A hidrelétrica começou a operar em 5 de maio de 1984. Precisou de 17 anos para chegar ao primeiro bilhão, conquistado em junho de 2001, em plena crise de racionamento no Brasil. Em 2012, somou 2 bilhões de MWh. Já os 3 bilhões foram alcançados em 2024.

Renato Sacramento, diretor técnico executivo da Itaipu, explicou que a variação no ritmo de geração se deve às mudanças climáticas que impactam o Rio Paraná e à transformação da matriz energética brasileira.

“Mais importante que o volume gerado é o papel estratégico que hidrelétricas como Itaipu desempenham para garantir a confiabilidade e a segurança do sistema elétrico”, disse.

Papel estratégico na matriz energética

O Sistema Interligado Nacional (SIN) tem registrado nos últimos anos o aumento de usinas eólicas e solares. Por serem fontes intermitentes, dependem de condições climáticas e variam ao longo do dia. Nesse cenário, Itaipu atua como uma “bateria natural”, compensando as oscilações de produção e até 30% das rampas de consumo em horários críticos, como no fim da tarde.

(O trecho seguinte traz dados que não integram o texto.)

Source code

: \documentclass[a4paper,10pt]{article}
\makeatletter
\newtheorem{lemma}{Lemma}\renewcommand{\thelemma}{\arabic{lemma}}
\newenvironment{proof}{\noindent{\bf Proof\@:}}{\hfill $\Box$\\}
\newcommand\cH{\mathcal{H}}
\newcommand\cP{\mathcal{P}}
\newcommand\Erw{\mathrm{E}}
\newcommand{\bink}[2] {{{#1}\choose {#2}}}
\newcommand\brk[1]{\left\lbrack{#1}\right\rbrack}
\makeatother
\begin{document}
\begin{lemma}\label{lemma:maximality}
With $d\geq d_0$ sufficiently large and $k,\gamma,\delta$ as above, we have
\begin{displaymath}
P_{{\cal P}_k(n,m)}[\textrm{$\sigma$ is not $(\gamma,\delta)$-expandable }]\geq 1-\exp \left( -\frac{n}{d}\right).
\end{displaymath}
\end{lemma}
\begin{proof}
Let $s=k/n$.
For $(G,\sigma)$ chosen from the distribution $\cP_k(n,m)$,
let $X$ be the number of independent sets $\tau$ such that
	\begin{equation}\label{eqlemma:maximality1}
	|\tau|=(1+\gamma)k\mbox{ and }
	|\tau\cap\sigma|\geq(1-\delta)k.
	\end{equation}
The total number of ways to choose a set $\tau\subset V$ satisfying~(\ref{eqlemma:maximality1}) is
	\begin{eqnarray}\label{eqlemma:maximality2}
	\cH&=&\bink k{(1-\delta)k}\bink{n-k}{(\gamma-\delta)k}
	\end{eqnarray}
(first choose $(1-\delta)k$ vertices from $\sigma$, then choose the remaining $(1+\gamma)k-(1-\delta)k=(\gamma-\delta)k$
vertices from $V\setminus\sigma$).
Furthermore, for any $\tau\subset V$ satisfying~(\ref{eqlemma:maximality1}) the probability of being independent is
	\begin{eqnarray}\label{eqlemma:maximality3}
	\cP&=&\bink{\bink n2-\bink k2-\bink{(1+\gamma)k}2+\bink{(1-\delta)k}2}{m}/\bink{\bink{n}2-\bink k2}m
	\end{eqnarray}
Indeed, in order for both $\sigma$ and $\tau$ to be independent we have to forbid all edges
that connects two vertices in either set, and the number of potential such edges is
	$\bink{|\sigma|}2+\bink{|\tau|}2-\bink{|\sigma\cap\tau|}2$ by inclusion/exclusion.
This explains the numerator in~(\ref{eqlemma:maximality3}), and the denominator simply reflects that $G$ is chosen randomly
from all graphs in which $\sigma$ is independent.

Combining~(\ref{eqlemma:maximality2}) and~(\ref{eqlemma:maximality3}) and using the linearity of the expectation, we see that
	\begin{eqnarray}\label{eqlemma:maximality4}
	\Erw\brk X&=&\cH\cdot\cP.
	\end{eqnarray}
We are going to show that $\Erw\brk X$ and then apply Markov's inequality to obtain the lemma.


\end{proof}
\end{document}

Essa flexibilidade garante estabilidade ao sistema elétrico, permitindo a inserção de novas fontes renováveis sem comprometer a confiabilidade da rede.

Atualização tecnológica

Para manter sua excelência operacional, a Itaipu Binacional conduz, desde maio de 2022, o maior plano de atualização tecnológica de sua história. O projeto prevê 14 anos de execução, com investimentos contratados de US$ 670 milhões.

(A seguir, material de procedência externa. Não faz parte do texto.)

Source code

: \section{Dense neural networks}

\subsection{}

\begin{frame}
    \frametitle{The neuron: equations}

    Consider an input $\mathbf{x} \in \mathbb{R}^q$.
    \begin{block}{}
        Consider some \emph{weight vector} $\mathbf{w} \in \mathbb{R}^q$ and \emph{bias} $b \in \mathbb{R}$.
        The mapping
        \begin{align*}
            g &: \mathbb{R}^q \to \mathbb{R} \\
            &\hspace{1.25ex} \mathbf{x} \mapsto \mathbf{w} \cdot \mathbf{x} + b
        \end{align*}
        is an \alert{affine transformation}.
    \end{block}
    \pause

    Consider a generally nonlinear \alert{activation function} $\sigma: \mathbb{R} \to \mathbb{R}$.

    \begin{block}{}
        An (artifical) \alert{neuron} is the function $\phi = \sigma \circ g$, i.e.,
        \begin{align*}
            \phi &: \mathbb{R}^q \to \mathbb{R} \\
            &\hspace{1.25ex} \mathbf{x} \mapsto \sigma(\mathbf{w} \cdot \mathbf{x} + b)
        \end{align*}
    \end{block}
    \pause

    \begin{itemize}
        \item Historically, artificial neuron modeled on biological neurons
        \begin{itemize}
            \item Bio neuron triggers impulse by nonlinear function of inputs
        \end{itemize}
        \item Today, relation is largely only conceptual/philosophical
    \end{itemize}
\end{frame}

Entre as melhorias, estão a substituição de sistemas de controle e proteção das 20 unidades geradoras, da subestação isolada a gás, dos serviços auxiliares da usina, além da modernização das comportas do vertedouro, da barragem e da Subestação da Margem Direita.

Equipamentos eletromecânicos pesados, como turbinas, rotores e estatores, não fazem parte da atualização, já que permanecem em ótimas condições e longe do fim da vida útil.

Energia limpa para o futuro

Além da produção recorde, Itaipu se destaca pelo compromisso ambiental. A energia gerada é 100% renovável, proveniente do Rio Paraná. A binacional mantém projetos de reflorestamento, educação ambiental e apoio a comunidades locais.

Também investe em pesquisa de novas fontes limpas, como biogás, hidrogênio verde e combustíveis sustentáveis para a aviação. Em seu reservatório, já opera um projeto piloto de planta solar flutuante com capacidade de 1 MWpico.

Com a marca de 3,1 bilhões de MWh, Itaipu reafirma sua posição como uma das maiores forças globais em geração limpa e confiável, além de reforçar seu papel como motor do desenvolvimento regional.

Itaipu Binacional

Criada a partir do Tratado de Itaipu, assinado em 26 de abril de 1973 pelos governos do Brasil e do Paraguai, a usina possui 20 unidades geradoras, com 700 MW cada, totalizando 14.000 MW de potência instalada. A hidrelétrica segue como referência mundial em eficiência, sustentabilidade e cooperação internacional.